There isn't a problem with American intelligence, it has to do with the likely hood of acquiring a Job after graduation in a technical (Science related) field that is easily outsourced or given to H1 imported foreign consultants. Why would a student invest their time and money to get involved in a field that is highly outsourced?

It has nothing to do with demand or the availability of qualified American workers. It has to do with the bottom line. I can hire an American to develop my application or I can outsource my application to a Foreigner who will do it for half the price. So why would I want to hire an American?

In addition there are numerous of companies in the US that hire temporary workers with 6 month visas to do high paying jobs in the US at half the rate of an American consultant

Why, because they charge half price or less. Why or how can they charge half the rate, because the cost of living overseas is far less than in America?

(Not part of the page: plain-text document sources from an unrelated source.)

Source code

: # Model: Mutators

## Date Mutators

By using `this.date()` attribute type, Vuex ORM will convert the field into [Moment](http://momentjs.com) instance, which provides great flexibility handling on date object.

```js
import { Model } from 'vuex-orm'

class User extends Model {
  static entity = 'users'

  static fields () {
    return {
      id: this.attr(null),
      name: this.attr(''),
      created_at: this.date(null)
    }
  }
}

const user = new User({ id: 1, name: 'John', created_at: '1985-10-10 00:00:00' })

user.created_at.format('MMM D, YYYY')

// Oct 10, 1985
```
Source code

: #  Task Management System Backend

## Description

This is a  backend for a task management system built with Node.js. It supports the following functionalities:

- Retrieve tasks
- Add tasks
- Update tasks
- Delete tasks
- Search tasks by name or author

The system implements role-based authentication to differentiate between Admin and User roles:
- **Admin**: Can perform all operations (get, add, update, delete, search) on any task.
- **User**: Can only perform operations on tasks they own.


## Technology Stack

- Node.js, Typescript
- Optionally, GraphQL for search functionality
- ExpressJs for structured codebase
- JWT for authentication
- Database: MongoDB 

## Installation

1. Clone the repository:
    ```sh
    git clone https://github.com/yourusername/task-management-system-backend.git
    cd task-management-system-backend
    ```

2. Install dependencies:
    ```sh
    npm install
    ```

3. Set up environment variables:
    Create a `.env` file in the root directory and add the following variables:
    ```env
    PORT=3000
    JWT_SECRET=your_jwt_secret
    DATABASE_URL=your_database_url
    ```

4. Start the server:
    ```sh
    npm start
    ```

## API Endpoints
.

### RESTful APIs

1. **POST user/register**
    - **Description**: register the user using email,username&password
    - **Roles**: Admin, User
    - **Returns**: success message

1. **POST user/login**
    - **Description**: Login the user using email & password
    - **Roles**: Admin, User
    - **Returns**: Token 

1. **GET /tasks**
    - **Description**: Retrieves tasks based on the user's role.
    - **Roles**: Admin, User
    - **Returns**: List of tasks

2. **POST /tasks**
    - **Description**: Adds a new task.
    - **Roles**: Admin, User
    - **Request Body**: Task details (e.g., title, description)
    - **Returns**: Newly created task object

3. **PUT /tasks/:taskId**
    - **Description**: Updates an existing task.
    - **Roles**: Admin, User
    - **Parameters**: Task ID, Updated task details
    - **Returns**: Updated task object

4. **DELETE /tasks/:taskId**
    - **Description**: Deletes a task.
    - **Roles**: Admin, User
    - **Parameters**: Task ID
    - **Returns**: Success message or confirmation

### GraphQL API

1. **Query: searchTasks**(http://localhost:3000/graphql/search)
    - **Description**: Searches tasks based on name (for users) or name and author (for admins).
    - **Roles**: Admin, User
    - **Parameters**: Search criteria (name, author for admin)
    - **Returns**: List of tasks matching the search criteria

American companies have no desire to hire an American worker that demands higher wages ,benefits, and workers rights. They created this false image of not enough qualified American engineers and scientist a while ago in order to increase the number of allowed foreign workers that can be imported. Funny that these MORE qualified workers cost those corporation half the cost of an American worker. I'm sure that is just pure coincidence.

So the question is not if the US needs to compete with India or China , but rather if the US wants to compete with China, India, and the upcoming African workers.

In order to compete with China,India,Africa we need to drop our ideals and ways of living such as slave labor, cost of living, giving up child labor laws, benefits, family life, disposable income, etc .........

However, I do agree with you that extending the students day is b$ , but does the government really want educated voters?
edit on 4-12-2012 by interupt42 because: (no reason given)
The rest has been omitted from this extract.